Tuesday’s Economic Calendar

iMarketnews

BEIJING (MNI) – The People’s Bank of China said Tuesday it will raise the commercial bank reserve requirement for a sixth time this year as the government continues its attempts to mop up excess liquidity in the interbank market.

The 50 basis point adjustment will take effect on June 20 and will leave the ratio for China’s largest banking institutions at a record 21.5%.

The central bank, which has raised the reserve requirement every month so far this year, took the unusual step of announcing the hike during Asian trading hours.

The announcement came just hours after the National Bureau of Statistics said consumer inflation rose to a 34-month high of 5.5% y/y in May.


NYT

Taken together, the Chinese data show that additional steps to combat inflation were needed, and that Beijing had room to rein in lending conditions without stifling overall economic growth.

“Inflation was higher than expected, and growth was stronger than expected,” said Dariusz Kowalczyk, an economist at Crédit Agricole in Hong Kong. “That means that there is room to tighten interest rates further.”

At the same time, the economic statistics Tuesday also helped ease fears that China, the biggest economy in the world after the United States, could experience too steep a slowdown.

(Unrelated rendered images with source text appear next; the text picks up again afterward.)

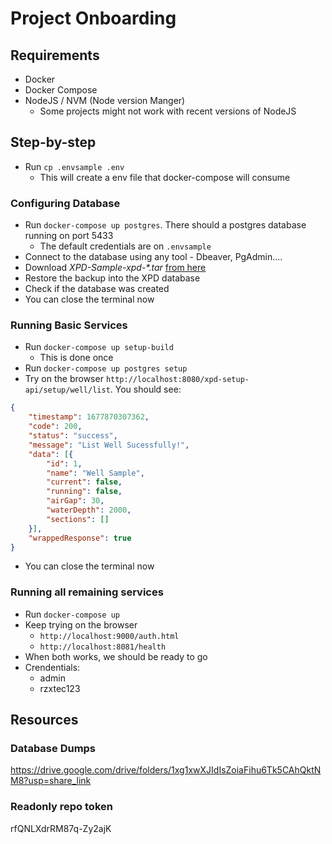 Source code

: # Project Onboarding

## Requirements
* Docker
* Docker Compose
* NodeJS / NVM (Node version Manger)
    * Some projects might not work with recent versions of NodeJS

## Step-by-step

- Run `cp .envsample .env`
    - This will create a env file that docker-compose will consume

### Configuring Database
- Run `docker-compose up postgres`. There should a postgres database running on port 5433
    - The default credentials are on `.envsample`
- Connect to the database using any tool - Dbeaver, PgAdmin....
- Download *XPD-Sample-xpd-\*.tar* [from here](https://drive.google.com/drive/folders/1xg1xwXJIdIsZoiaFihu6Tk5CAhQktNM8)
- Restore the backup into the XPD database
- Check if the database was created
- You can close the terminal now

### Running Basic Services
- Run `docker-compose up setup-build`
    - This is done once
- Run `docker-compose up postgres setup`
- Try on the browser `http://localhost:8080/xpd-setup-api/setup/well/list`. You should see:
```json
{
    "timestamp": 1677870307362,
    "code": 200,
    "status": "success",
    "message": "List Well Sucessfully!",
    "data": [{
        "id": 1,
        "name": "Well Sample",
        "current": false,
        "running": false,
        "airGap": 30,
        "waterDepth": 2000,
        "sections": []
    }],
    "wrappedResponse": true
}
```
- You can close the terminal now

### Running all remaining services
- Run `docker-compose up`
- Keep trying on the browser
    - `http://localhost:9000/auth.html`
    - `http://localhost:8081/health`
- When both works, we should be ready to go
- Crendentials:
    - admin
    - rzxtec123


## Resources

### Database Dumps
https://drive.google.com/drive/folders/1xg1xwXJIdIsZoiaFihu6Tk5CAhQktNM8?usp=share_link

### Readonly repo token
rfQNLXdrRM87q-Zy2ajK

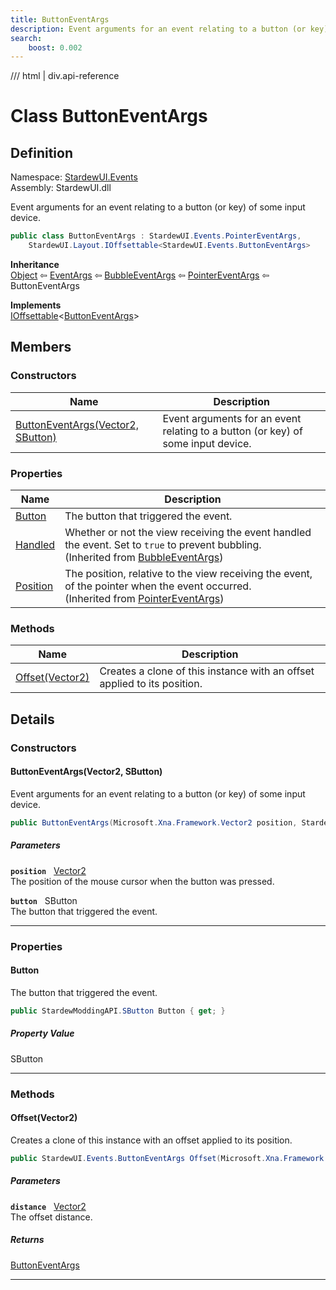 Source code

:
 ```yaml
---
title: ButtonEventArgs
description: Event arguments for an event relating to a button (or key) of some input device.
search:
    boost: 0.002
---
```


<link rel="stylesheet" href="/StardewUI/stylesheets/reference.css" />

/// html | div.api-reference

# Class ButtonEventArgs

## Definition

<div class="api-definition" markdown>

Namespace: [StardewUI.Events](index.md)  
Assembly: StardewUI.dll  

</div>

Event arguments for an event relating to a button (or key) of some input device.

```cs
public class ButtonEventArgs : StardewUI.Events.PointerEventArgs, 
    StardewUI.Layout.IOffsettable<StardewUI.Events.ButtonEventArgs>
```

**Inheritance**  
[Object](https://learn.microsoft.com/en-us/dotnet/api/system.object) ⇦ [EventArgs](https://learn.microsoft.com/en-us/dotnet/api/system.eventargs) ⇦ [BubbleEventArgs](bubbleeventargs.md) ⇦ [PointerEventArgs](pointereventargs.md) ⇦ ButtonEventArgs

**Implements**  
[IOffsettable](../layout/ioffsettable-1.md)<[ButtonEventArgs](buttoneventargs.md)>

## Members

### Constructors

 | Name | Description |
| --- | --- |
| [ButtonEventArgs(Vector2, SButton)](#buttoneventargsvector2-sbutton) | Event arguments for an event relating to a button (or key) of some input device. | 

### Properties

 | Name | Description |
| --- | --- |
| [Button](#button) | The button that triggered the event. | 
| [Handled](bubbleeventargs.md#handled) | Whether or not the view receiving the event handled the event. Set to `true` to prevent bubbling.<br><span class="muted" markdown>(Inherited from [BubbleEventArgs](bubbleeventargs.md))</span> | 
| [Position](pointereventargs.md#position) | The position, relative to the view receiving the event, of the pointer when the event occurred.<br><span class="muted" markdown>(Inherited from [PointerEventArgs](pointereventargs.md))</span> | 

### Methods

 | Name | Description |
| --- | --- |
| [Offset(Vector2)](#offsetvector2) | Creates a clone of this instance with an offset applied to its position. | 

## Details

### Constructors

#### ButtonEventArgs(Vector2, SButton)

Event arguments for an event relating to a button (or key) of some input device.

```cs
public ButtonEventArgs(Microsoft.Xna.Framework.Vector2 position, StardewModdingAPI.SButton button);
```

##### Parameters

**`position`** &nbsp; [Vector2](https://docs.monogame.net/api/Microsoft.Xna.Framework.Vector2.html)  
The position of the mouse cursor when the button was pressed.

**`button`** &nbsp; SButton  
The button that triggered the event.

-----

### Properties

#### Button

The button that triggered the event.

```cs
public StardewModdingAPI.SButton Button { get; }
```

##### Property Value

SButton

-----

### Methods

#### Offset(Vector2)

Creates a clone of this instance with an offset applied to its position.

```cs
public StardewUI.Events.ButtonEventArgs Offset(Microsoft.Xna.Framework.Vector2 distance);
```

##### Parameters

**`distance`** &nbsp; [Vector2](https://docs.monogame.net/api/Microsoft.Xna.Framework.Vector2.html)  
The offset distance.

##### Returns

[ButtonEventArgs](buttoneventargs.md)

-----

Worries about a potential hard landing and excessively rapid tightening by the authorities have weighed on stock markets in China and elsewhere in recent months and have helped send the Shanghai composite index in mainland China lower by about 10 percent since mid-April.

CNBC

Best Buy beat quarterly profit and sales estimates and backed its earnings outlook for the year, as strong demand for mobile phones, calling plans and tablets offset weakness in its TV business.

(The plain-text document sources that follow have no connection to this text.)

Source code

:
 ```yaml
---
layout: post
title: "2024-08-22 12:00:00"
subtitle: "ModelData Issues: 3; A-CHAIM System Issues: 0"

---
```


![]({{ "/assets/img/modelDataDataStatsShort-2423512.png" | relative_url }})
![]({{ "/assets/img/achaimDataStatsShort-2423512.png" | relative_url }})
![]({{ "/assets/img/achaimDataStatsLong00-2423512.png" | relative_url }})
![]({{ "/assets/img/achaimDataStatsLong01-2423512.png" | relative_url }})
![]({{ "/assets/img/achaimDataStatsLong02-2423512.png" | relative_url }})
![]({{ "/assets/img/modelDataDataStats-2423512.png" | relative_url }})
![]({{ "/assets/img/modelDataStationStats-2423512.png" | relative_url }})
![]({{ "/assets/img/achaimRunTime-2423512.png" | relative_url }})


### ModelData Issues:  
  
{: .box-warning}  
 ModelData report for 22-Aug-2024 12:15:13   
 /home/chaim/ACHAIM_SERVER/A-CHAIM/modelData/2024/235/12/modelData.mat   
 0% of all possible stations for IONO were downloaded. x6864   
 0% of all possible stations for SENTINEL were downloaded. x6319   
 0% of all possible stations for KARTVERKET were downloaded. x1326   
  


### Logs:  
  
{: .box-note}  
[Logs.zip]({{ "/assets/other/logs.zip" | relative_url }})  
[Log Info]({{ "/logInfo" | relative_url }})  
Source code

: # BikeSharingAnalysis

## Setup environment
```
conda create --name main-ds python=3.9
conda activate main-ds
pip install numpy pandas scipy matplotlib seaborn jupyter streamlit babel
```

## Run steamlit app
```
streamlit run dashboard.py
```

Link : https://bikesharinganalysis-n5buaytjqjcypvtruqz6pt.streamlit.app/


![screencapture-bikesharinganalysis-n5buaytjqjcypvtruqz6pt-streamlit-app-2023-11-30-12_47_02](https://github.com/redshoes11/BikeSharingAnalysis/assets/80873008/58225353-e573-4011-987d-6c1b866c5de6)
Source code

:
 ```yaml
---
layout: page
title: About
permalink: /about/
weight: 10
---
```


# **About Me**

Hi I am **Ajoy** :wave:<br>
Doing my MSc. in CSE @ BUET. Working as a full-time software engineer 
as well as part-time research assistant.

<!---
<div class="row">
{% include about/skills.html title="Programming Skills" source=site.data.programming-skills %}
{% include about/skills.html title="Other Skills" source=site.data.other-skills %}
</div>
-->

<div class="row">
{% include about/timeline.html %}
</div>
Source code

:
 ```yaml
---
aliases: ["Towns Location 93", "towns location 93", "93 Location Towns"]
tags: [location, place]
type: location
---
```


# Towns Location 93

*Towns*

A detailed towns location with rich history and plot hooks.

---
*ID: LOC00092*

The retailer, seen as a bellwether in consumer electronics, said its first-quarter net profit was $136 million, or 35 cents a share, compared with $155 million, or 36 cents a share, a year earlier.

Analysts on average were expecting a profit of 33 cents a share, according to Thomson Reuters.

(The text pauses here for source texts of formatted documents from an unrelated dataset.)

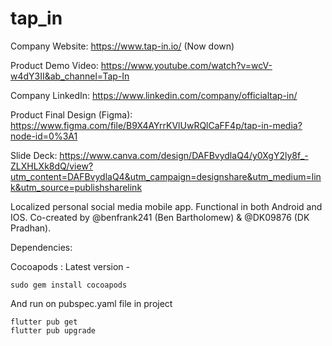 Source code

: # tap_in

Company Website: https://www.tap-in.io/ (Now down)

Product Demo Video: https://www.youtube.com/watch?v=wcV-w4dY3II&ab_channel=Tap-In

Company LinkedIn: https://www.linkedin.com/company/officialtap-in/

Product Final Design (Figma): https://www.figma.com/file/B9X4AYrrKVlUwRQlCaFF4p/tap-in-media?node-id=0%3A1

Slide Deck: https://www.canva.com/design/DAFBvydlaQ4/y0XgY2ly8f_-ZLXHLXk8dQ/view?utm_content=DAFBvydlaQ4&utm_campaign=designshare&utm_medium=link&utm_source=publishsharelink

Localized personal social media mobile app. Functional in both Android and IOS. Co-created by @benfrank241 (Ben Bartholomew) & @DK09876 (DK Pradhan).




Dependencies:

Cocoapods : Latest version - 
```
sudo gem install cocoapods
```

And run on pubspec.yaml file in project

```
flutter pub get
flutter pub upgrade
```
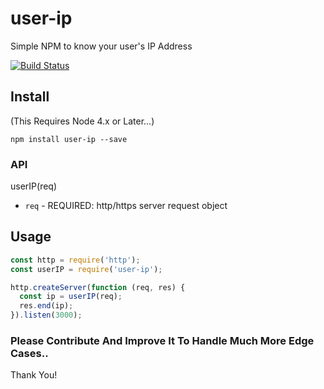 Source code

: # user-ip
Simple NPM to know your user's IP Address

[![Build Status](https://travis-ci.org/shivarajnaidu/user-ip.svg?branch=master)](https://travis-ci.org/shivarajnaidu/user-ip)

## Install
(This Requires Node 4.x or Later...)

```
npm install user-ip --save
```

### API

userIP(req)

* `req` - REQUIRED: http/https server request object


## Usage

```js
const http = require('http');
const userIP = require('user-ip');

http.createServer(function (req, res) {
  const ip = userIP(req);
  res.end(ip);
}).listen(3000);
```



### Please Contribute And Improve It To Handle Much More Edge Cases..

Thank You!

Sales rose 1.4 percent to $10.94 billion, beating the analysts average estimate of $10.71 billion.

WaPo

Federal banking regulators have extended a deadline for the nation’s largest mortgage servicers to submit plans for revamping their business practices, in particular loan modifications and foreclosures.

In April, 10 mortgage services agreed to deliver plans to the Office of the Comptroller of the Currency, the Federal Reserve and the soon-to-be defunct Office of Thrift Supervision.

By delaying the deadline, the regulators are granting a separate group of state and federal officials more time to work out a broader settlement with the firms over allegations of abuses in their foreclosure practices.

The April deal represented the first major action by federal regulators after widespread reports and lawsuits charged that mortgage servicers were using fake documents, forged signatures and other shortcuts to quickly evict families from their foreclosed homes. The revelations prompted servicers to temporarily halt foreclosures.

WSJ

Nokia Corp. and Apple Inc. entered into a patent license agreement settling all patent litigation between the two companies, both companies said Tuesday, ending a lengthy legal battle between two of the world’s largest mobile giants.

Apple, which manufactures the iPhone and iPad among other mobile devices, will make a one-off payment to Nokia and pay continuing royalties for the term of the agreement, Nokia said. It declined to provide specific financial terms. Nokia said the deal should boost the Finnish handset maker’s recently revised second-quarter outlook.

Bonus 6.6 Billion in Cash Robbery

This month, the Pentagon and the Iraqi government are finally closing the books on the program that handled all those Benjamins. But despite years of audits and investigations, U.S. Defense officials still cannot say what happened to $6.6 billion in cash — enough to run the Los Angeles Unified School District or the Chicago Public Schools for a year, among many other things.

For the first time, federal auditors are suggesting that some or all of the cash may have been stolen, not just mislaid in an accounting error. Stuart Bowen, special inspector general for Iraq reconstruction, an office created by Congress, said the missing $6.6 billion may be “the largest theft of funds in national history.”